Red Hat Bugzilla – Full Text Bug Listing
|Summary:||Problems with libthread_db startup when no-threads|
|Product:||Red Hat Enterprise Linux 3||Reporter:||Andrew Cagney <cagney>|
|Component:||glibc||Assignee:||Roland McGrath <roland>|
|Status:||CLOSED WONTFIX||QA Contact:|
|Fixed In Version:||Doc Type:||Bug Fix|
|Doc Text:||Story Points:||---|
|Last Closed:||2005-07-25 18:42:34 EDT||Type:||---|
|oVirt Team:||---||RHEL 7.3 requirements from Atomic Host:|
|Bug Depends On:|
Description Andrew Cagney 2004-09-10 16:43:03 EDT
Roland writes: PTRACE_GET_THREAD_AREA should never fail unless its argument is bogus (or the thread is not stopped or such conditions that make all ptrace calls fail). Have you caught the failing ptrace call and seen its arguments and error code? If it's not an EINVAL failure due to a bogus argument, then the ptrace failure may be some new kernel bug I'm not aware of. Hmm, I think I might have a clue as to the problem. td_ta_thr_iter has a special case for the early-startup situation, which uses td_ta_map_lwp2thr (whereas normally it will just work by reading the inferior's data structures). In a dynamically linked program, the thread register setup is done in the dynamic linker early on, before it ever loads libpthread.
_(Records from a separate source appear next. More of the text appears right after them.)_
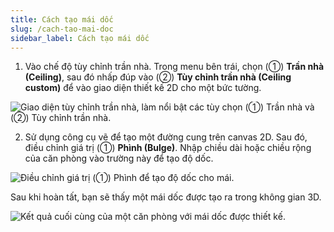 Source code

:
 ```yaml
---
title: Cách tạo mái dốc
slug: /cach-tao-mai-doc
sidebar_label: Cách tạo mái dốc
---
```


1. Vào chế độ tùy chỉnh trần nhà. Trong menu bên trái, chọn (①) **Trần nhà (Ceiling)**, sau đó nhấp đúp vào (②) **Tùy chỉnh trần nhà (Ceiling custom)** để vào giao diện thiết kế 2D cho một bức tường.

![Giao diện tùy chỉnh trần nhà, làm nổi bật các tùy chọn (①) Trần nhà và (②) Tùy chỉnh trần nhà.](https://storage.googleapis.com/jegavn_kb/images/c2023290-14ed-4df1-ae07-6408a3760741.png)

2. Sử dụng công cụ vẽ để tạo một đường cung trên canvas 2D. Sau đó, điều chỉnh giá trị (①) **Phình (Bulge)**. Nhập chiều dài hoặc chiều rộng của căn phòng vào trường này để tạo độ dốc.

![Điều chỉnh giá trị (①) Phình để tạo độ dốc cho mái.](https://storage.googleapis.com/jegavn_kb/images/27828555-b691-4713-b4af-50409809fc01.png)

Sau khi hoàn tất, bạn sẽ thấy một mái dốc được tạo ra trong không gian 3D.

![Kết quả cuối cùng của một căn phòng với mái dốc được thiết kế.](https://storage.googleapis.com/jegavn_kb/images/61ad659a-a0a2-4580-bc33-7c3c524c38fe.png)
So I bet what happens is that gdb never tries to use these libthread_db functions so early on in that case (td_ta_new won't work until libpthread is loaded in the inferior). By the time libpthread has been loaded and libthread_db starts being used, the dynamic linker has set up the thread registers and all is hunky dory. In the static case, gdb is trying to figure out life via libthread_db before the setup has happened. In early startup, the thread ID (pthread_t value, delivered in th_unique) has not actually been assigned. So there is no way to have td_ta_map_lwp2thr and td_ta_thr_iter deliver as a special case at startup the same th_unique value that will be seen later on for the initial LWP. On machines that use a normal register instead of the thread_area magic, there is no call here to fail, and in th_unique you will just get the value of that register before it's been set up as the thread register (possibly garbage, but I'm pretty sure those are always going to be zero). Can you file a bug on glibc and assign to me for this? I think the solution will have to be making libthread_db fail gracefully at this point. If gdb can cope with a routine like td_ta_thr_iter or td_ta_map_lwp2thr failing here, we can just have them do so with a more distinct error code. To be consistent with what gdb sees from libthread_db in the dynamic case, td_ta_new would fail with TD_NOLIBTHREAD until the inferior has done enough initialization for these calls to work. That might be a little more difficult to make happen, but is most likely doable if it is best for gdb.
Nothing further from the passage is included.